• **WHAT IS BEING ASKED**
Whenever a line of the records below contains the word "then", copy that line.

• **Saved entries**
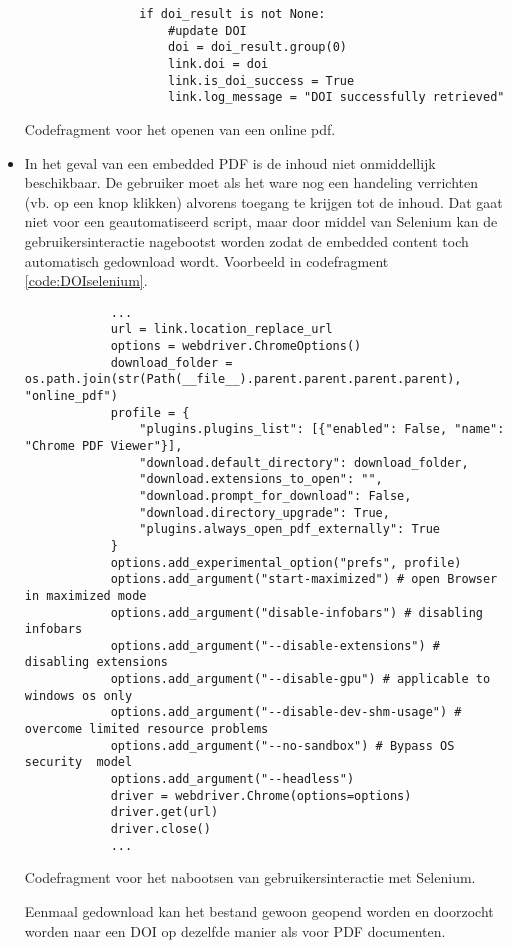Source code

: \begin{itemize}
\begin{listing}
\begin{verbatim}
                if doi_result is not None:
                    #update DOI
                    doi = doi_result.group(0)
                    link.doi = doi
                    link.is_doi_success = True
                    link.log_message = "DOI successfully retrieved"
        \end{verbatim}
        \caption[Pymupdf codefragment]{Codefragment voor het openen van een online pdf.}
        \label{code:DOIpymupdf}
    \end{listing}
    \item In het geval van een embedded PDF is de inhoud niet onmiddellijk beschikbaar. De gebruiker moet als het ware nog een handeling verrichten (vb. op een knop klikken) alvorens toegang te krijgen tot de inhoud. Dat gaat niet voor een geautomatiseerd script, maar door middel van Selenium \autocite{Selenium2025} kan de gebruikersinteractie nagebootst worden zodat de embedded content toch automatisch gedownload wordt. Voorbeeld in codefragment \ref{code:DOIselenium}.
    \begin{listing}
        \begin{verbatim}
            ...
            url = link.location_replace_url
            options = webdriver.ChromeOptions()
            download_folder = os.path.join(str(Path(__file__).parent.parent.parent.parent), "online_pdf")
            profile = {
                "plugins.plugins_list": [{"enabled": False, "name": "Chrome PDF Viewer"}],
                "download.default_directory": download_folder,
                "download.extensions_to_open": "",
                "download.prompt_for_download": False,
                "download.directory_upgrade": True,
                "plugins.always_open_pdf_externally": True
            }
            options.add_experimental_option("prefs", profile)
            options.add_argument("start-maximized") # open Browser in maximized mode
            options.add_argument("disable-infobars") # disabling infobars
            options.add_argument("--disable-extensions") # disabling extensions
            options.add_argument("--disable-gpu") # applicable to windows os only
            options.add_argument("--disable-dev-shm-usage") # overcome limited resource problems
            options.add_argument("--no-sandbox") # Bypass OS security  model
            options.add_argument("--headless")
            driver = webdriver.Chrome(options=options)
            driver.get(url)
            driver.close()
            ...
        \end{verbatim}
        \caption[Selenium codefragment]{Codefragment voor het nabootsen van gebruikersinteractie met Selenium.}
        \label{code:DOIselenium}
    \end{listing} Eenmaal gedownload kan het bestand gewoon geopend worden en doorzocht worden naar een DOI op dezelfde manier als voor PDF documenten.
\end{itemize}
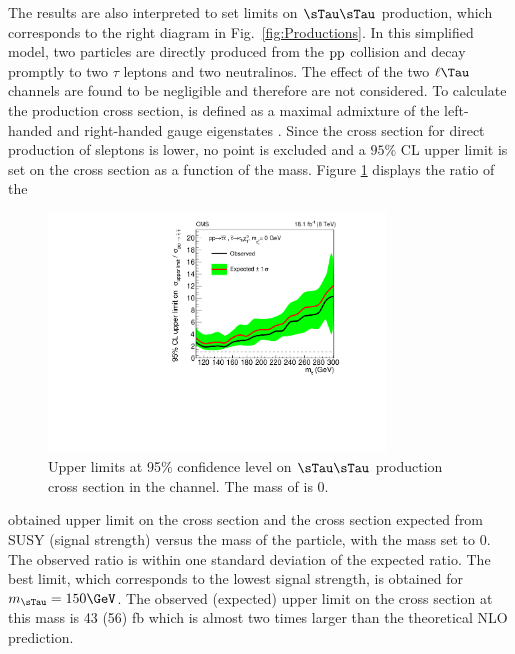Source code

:The results are also interpreted to set limits on $\sTau\sTau$ production, 
which corresponds to the right diagram in Fig.~\ref{fig:Productions}. 
In this simplified model, two \sTau particles are directly produced from the $\rm{pp}$ collision and decay promptly to two $\tau$ leptons and two neutralinos. 
The effect of the two $\ell\Tau$ channels are found to be negligible and therefore are not considered.
To calculate the production cross section, \sTau is 
defined as a maximal admixture of the left-handed and right-handed \sTau gauge eigenstates \cite{Fuks:2013lya}. 
Since the cross section for direct production of sleptons is lower, no point is excluded and a $95\%$ CL upper limit is set on 
the cross section  as a function of the \sTau mass. 
Figure \ref{fig:limit_stau_stau} displays the ratio of the 
\begin{linenomath}
\begin{figure}[!htb]
\centering
\includegraphics[width=0.8\textwidth,keepaspectratio=true]{StatisticsFig/ExclusionSTauSTauLsp1.pdf}
\caption{Upper limits at 95\% confidence level on $\sTau\sTau$ production cross section in the \tauTau channel. The mass of \PSGczDo is 0\GeV.}
\label{fig:limit_stau_stau}
\end{figure}
\end{linenomath}
obtained upper limit on the cross section and the cross section expected from SUSY (signal strength) versus the mass of the \sTau particle, with the \PSGczDo mass set to 0\GeV.
The observed ratio is within one standard deviation of  the expected ratio.
The best limit, which corresponds to the lowest signal strength, is obtained for $m_{\sTau}=150\GeV$. The observed (expected) upper limit on the cross section at this mass is 43 (56) fb which is almost two  times larger than the theoretical NLO prediction.



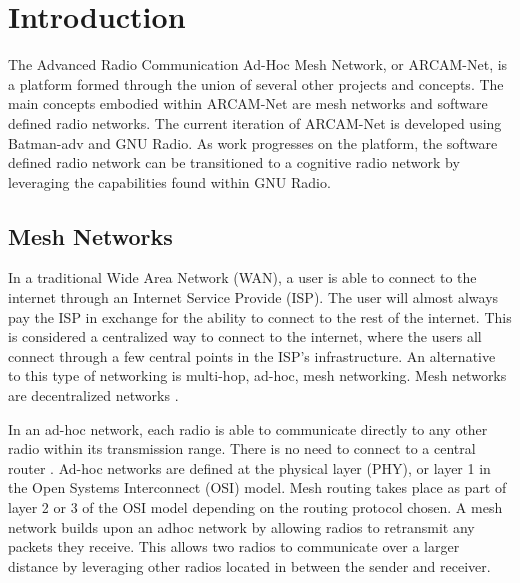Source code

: 
\chapter{Introduction} %

\label{Chapter1} %

The Advanced Radio Communication Ad-Hoc Mesh Network, or ARCAM-Net, is a platform formed through the union of several other projects and concepts. The main concepts embodied within ARCAM-Net are mesh networks and software defined radio networks. The current iteration of ARCAM-Net is developed using Batman-adv and GNU Radio. As work progresses on the platform, the software defined radio network can be transitioned to a cognitive radio network by leveraging the capabilities found within GNU Radio. 


\newcommand{\keyword}[1]{\textbf{#1}}
\newcommand{\tabhead}[1]{\textbf{#1}}
\newcommand{\code}[1]{\texttt{#1}}
\newcommand{\file}[1]{\texttt{\bfseries#1}}
\newcommand{\option}[1]{\texttt{\itshape#1}}


\section{Mesh Networks}

In a traditional Wide Area Network (WAN), a user is able to connect to the internet through an Internet Service Provide (ISP). The user will almost always pay the ISP in exchange for the ability to connect to the rest of the internet. This is considered a centralized way to connect to the internet, where the users all connect through a few central points in the ISP's infrastructure. An alternative to this type of networking is multi-hop, ad-hoc, mesh networking. Mesh networks are decentralized networks \cite{4796928}. 

In an ad-hoc network, each radio is able to communicate directly to any other radio within its transmission range. There is no need to connect to a central router \cite{4796928}. Ad-hoc networks are defined at the physical layer (PHY), or layer 1 in the Open Systems Interconnect (OSI) model. Mesh routing takes place as part of layer 2 or 3 of the OSI model depending on the routing protocol chosen. A mesh network builds upon an adhoc network by allowing radios to retransmit any packets they receive. This allows two radios to communicate over a larger distance by leveraging other radios located in between the sender and receiver\cite{0033}. 

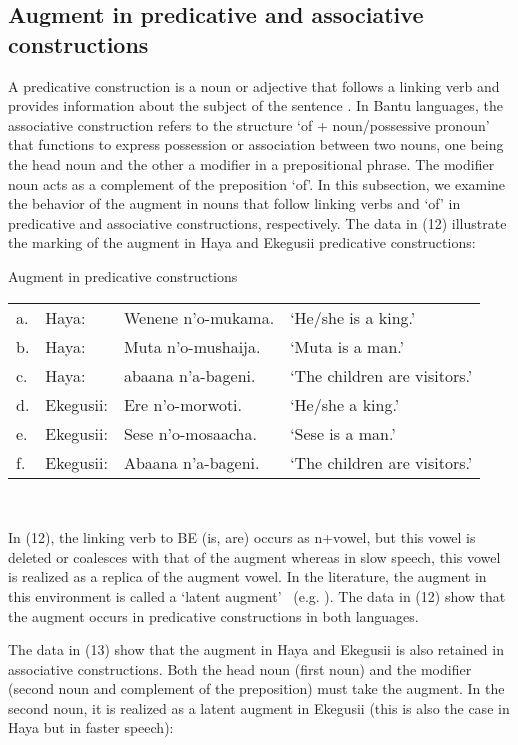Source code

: \documentclass[output=paper]{langscibook}
\begin{document}
\subsection{Augment in predicative and associative constructions}
	A predicative construction is a noun or adjective that follows a linking verb and provides information about the subject of the sentence \citep{aarts2011oxford}. In Bantu languages, the associative construction refers to the structure ‘of + noun/possessive pronoun’ that functions to express possession or association between two nouns, one being the head noun and the other a modifier in a prepositional phrase. The modifier noun acts as a complement of the preposition ‘of’. In this subsection, we examine the behavior of the augment in nouns that follow linking verbs and ‘of’ in predicative and associative constructions, respectively. The data in (12) illustrate the marking of the augment in Haya and Ekegusii predicative constructions:

\begin{exe}
\ex Augment in predicative constructions\\
\label{hayagusii12}
\begin{tabular}{llll}
 a.	& Haya: &		Wenene n’o-mukama.	&	‘He/she is a king.’ \\
b.& 	Haya: 	&	Muta n’o-mushaija.	&	‘Muta is a man.’\\
c. &	Haya: 	&	abaana n’a-bageni.	&	‘The children are visitors.’\\
d. &	Ekegusii: &	Ere n’o-morwoti.	&	‘He/she a king.’\\
e. &	Ekegusii: &	Sese n’o-mosaacha.	&	‘Sese is a man.’\\
f. &	Ekegusii: &	Abaana n’a-bageni.	&	‘The children are visitors.’
\end{tabular}\\
\end{exe}
In (12), the linking verb to BE (is, are) occurs as n+vowel, but this vowel is deleted or coalesces with that of the augment whereas in slow speech, this vowel is realized as a replica of the augment vowel. In the literature, the augment in this environment is called a ‘latent augment’ \ (e.g. \cite{blois1970augment}). The data in (12) show that the augment occurs in predicative constructions in both languages.

The data in (13) show that the augment in Haya and Ekegusii is also retained in associative constructions. Both the head noun (first noun) and the modifier (second noun and complement of the preposition) must take the augment. In the second noun, it is realized as a latent augment in Ekegusii (this is also the case in Haya but in faster speech):
\end{document}
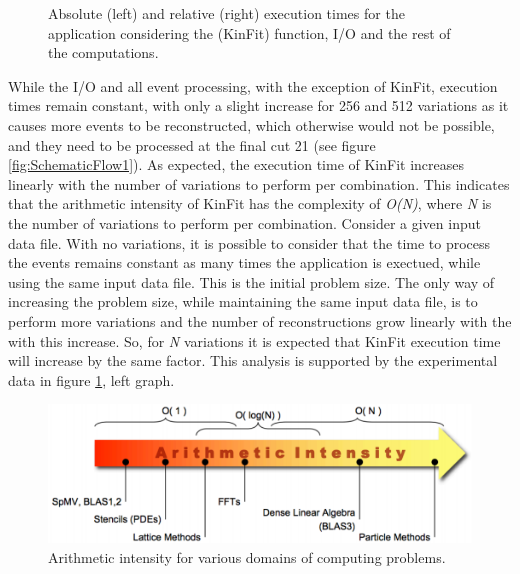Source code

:\begin{figure}
\begin{minipage}{.5\textwidth}
	\end{minipage}
	\caption{Absolute (left) and relative (right) execution times for the \tth application considering the \ttDilepKinFit (KinFit) function, I/O and the rest of the computations.}
	\label{fig:KinFitGraph}
\end{figure}

While the I/O and all event processing, with the exception of KinFit, execution times remain constant, with only a slight increase for 256 and 512 variations as it causes more events to be reconstructed, which otherwise would not be possible, and they need to be processed at the final cut 21 (see figure \ref{fig:SchematicFlow1}). As expected, the execution time of KinFit increases linearly with the number of variations to perform per combination. This indicates that the arithmetic intensity of KinFit has the complexity of \textit{O(N)}, where \textit{N} is the number of variations to perform per combination. Consider a given input data file. With no variations, it is possible to consider that the time to process the events remains constant as many times the application is exectued, while using the same input data file. This is the initial problem size. The only way of increasing the problem size, while maintaining the same input data file, is to perform more variations and the number of reconstructions grow linearly with the with this increase. So, for \textit{N} variations it is expected that KinFit execution time will increase by the same factor. This analysis is supported by the experimental data in figure \ref{fig:KinFitGraph}, left graph.

\begin{figure}[!htp]
	\begin{center}
		\includegraphics[scale=0.6]{../../common/img/arithmetic_intensity.png}  
		\caption{Arithmetic intensity for various domains of computing problems.}
		\label{fig:ArithmeticIntensity}
	\end{center}
\end{figure}

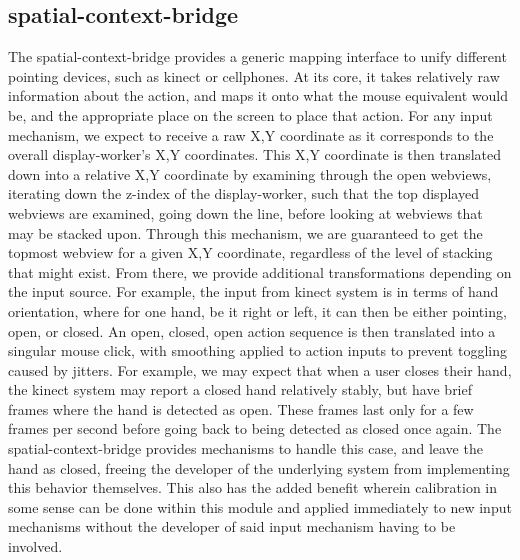 
\subsection{spatial-context-bridge}


The spatial-context-bridge provides a generic mapping interface to unify different pointing
devices, such as kinect or cellphones. At its core, it takes relatively raw information about
the action, and maps it onto what the mouse equivalent would be, and the appropriate place
on the screen to place that action. For any input mechanism, we expect to receive a raw
X,Y coordinate as it corresponds to the overall display-worker's X,Y coordinates. This X,Y
coordinate is then translated down into a relative X,Y coordinate by examining through the
open webviews, iterating down the z-index of the display-worker, such that the top displayed
webviews are examined, going down the line, before looking at webviews that may be stacked
upon. Through this mechanism, we are guaranteed to get the topmost webview for a given X,Y
coordinate, regardless of the level of stacking that might exist. From there, we provide
additional transformations depending on the input source. For example, the input from
kinect system is in terms of hand orientation, where for one hand, be it right or left, it
can then be either pointing, open, or closed. An open, closed, open action sequence is
then translated into a singular mouse click, with smoothing applied to action inputs to
prevent toggling caused by jitters. For example, we may expect that when a user closes
their hand, the kinect system may report a closed hand relatively stably, but have brief
frames where the hand is detected as open. These frames last only for a few frames per
second before going back to being detected as closed once again. The spatial-context-bridge
provides mechanisms to handle this case, and leave the hand as closed, freeing the
developer of the underlying system from implementing this behavior themselves. This also
has the added benefit wherein calibration in some sense can be done within this module
and applied immediately to new input mechanisms without the developer of said input
mechanism having to be involved.

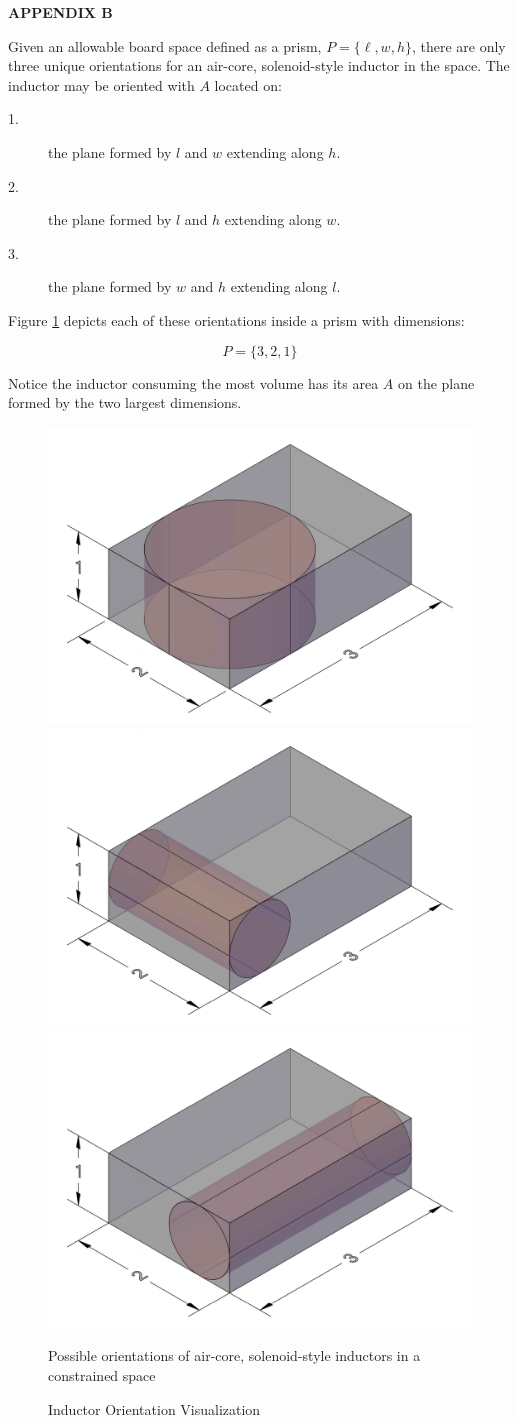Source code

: \centerline{\large\bf APPENDIX B}

\label{appendix:orientation-visualization}
Given an allowable board space defined as a prism, $P = \{\ell, w, h\}$, there are only three unique orientations for an air-core, solenoid-style inductor in the space. The inductor may be oriented with $A$ located on:
\begin{description}
\item[1.] the plane formed by $l$ and $w$ extending along $h$.
\item[2.] the plane formed by $l$ and $h$ extending along $w$.
\item[3.] the plane formed by $w$ and $h$ extending along $l$.
\end{description}

Figure \ref{fig:PossibleOrientations} depicts each of these orientations inside a prism with dimensions:

\begin{equation}\label{eq:PrismSimulation}
P = \{3, 2, 1\} \nonumber
\end{equation}

Notice the inductor consuming the most volume has its area $A$ on the plane formed by the two largest dimensions.

\begin{figure}[!htbp]
    \centering
    \includegraphics[width=0.30\linewidth]{img/xyInductorCropped.pdf}
    \includegraphics[width=0.30\linewidth]{img/xzInductorCropped.pdf}
    \includegraphics[width=0.30\linewidth]{img/yzInductorCropped.pdf}
    \caption{Inductor Orientation Visualization}Possible orientations of air-core, solenoid-style inductors in a constrained space
    \label{fig:PossibleOrientations}
\end{figure}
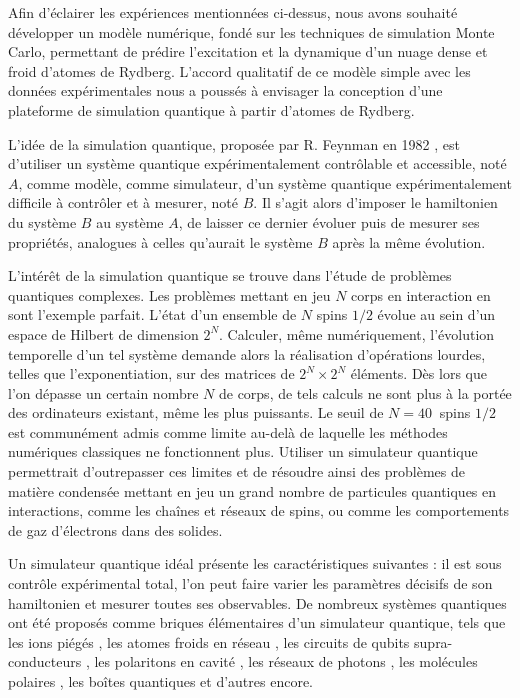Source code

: \bigskip
Afin d'éclairer les expériences mentionnées ci-dessus, nous avons souhaité développer un modèle numérique, fondé sur les techniques de simulation Monte Carlo, permettant de prédire l'excitation et la dynamique d'un nuage dense et froid d'atomes de Rydberg.
L'accord qualitatif de ce modèle simple avec les données expérimentales nous a poussés à envisager la conception d'une plateforme de simulation quantique à partir d'atomes de Rydberg.

L'idée de la simulation quantique, proposée par R. Feynman en 1982 \cite{Feynman1982}, est d'utiliser un système quantique expérimentalement contrôlable et accessible, noté $A$, comme modèle, comme simulateur, d'un système quantique expérimentalement difficile à contrôler et à mesurer, noté $B$.
Il s'agit alors d'imposer le hamiltonien du système $B$ au système $A$, de laisser ce dernier évoluer puis de mesurer ses propriétés, analogues à celles qu'aurait le système $B$ après la même évolution.

L'intérêt de la simulation quantique se trouve dans l'étude de problèmes quantiques complexes.
Les problèmes mettant en jeu $N$ corps en interaction en sont l'exemple parfait.
L'état d'un ensemble de $N$ spins $1/2$ évolue au sein d'un espace de Hilbert de dimension $2^N$.
Calculer, même numériquement, l'évolution temporelle d'un tel système demande alors la réalisation d'opérations lourdes, telles que l'exponentiation, sur des matrices de $2^N \times 2^N$ éléments.
Dès lors que l'on dépasse un certain nombre $N$ de corps, de tels calculs ne sont plus à la portée des ordinateurs existant, même les plus puissants.
Le seuil de $N=\SI{40}{}$ spins $1/2$ est communément admis \cite{Cirac2003,Friedenauer2008,Lloyd1996,Raedt2007} comme limite au-delà de laquelle les méthodes numériques classiques ne fonctionnent plus.
Utiliser un simulateur quantique permettrait d'outrepasser ces limites et de résoudre ainsi des problèmes de matière condensée mettant en jeu un grand nombre de particules quantiques en interactions, comme les chaînes et réseaux de spins, ou comme les comportements de gaz d'électrons dans des solides.

Un simulateur quantique idéal présente les caractéristiques suivantes : il est sous contrôle expérimental total, l'on peut faire varier les paramètres décisifs de son hamiltonien et mesurer toutes ses observables.
De nombreux systèmes quantiques ont été proposés comme briques élémentaires d'un simulateur quantique, tels que les ions piégés \cite{Blatt2012,Schneider2012}, les atomes froids en réseau \cite{Jaksch2005,Lewenstein2007,Bloch2012,Bloch2008}, les circuits de qubits supra-conducteurs \cite{Houck2012}, les polaritons en cavité \cite{Tanese2014}, les réseaux de photons \cite{Aspuru-Guzik2012,Carusotto2013}, les molécules polaires \cite{Buechler2009}, les boîtes  quantiques \cite{Cai2013,Manousakis2002,Byrnes2007} et d'autres encore.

• **RESULT**
coordinate is then translated down into a relative X,Y coordinate by examining through the
can then be either pointing, open, or closed. An open, closed, open action sequence is
then translated into a singular mouse click, with smoothing applied to action inputs to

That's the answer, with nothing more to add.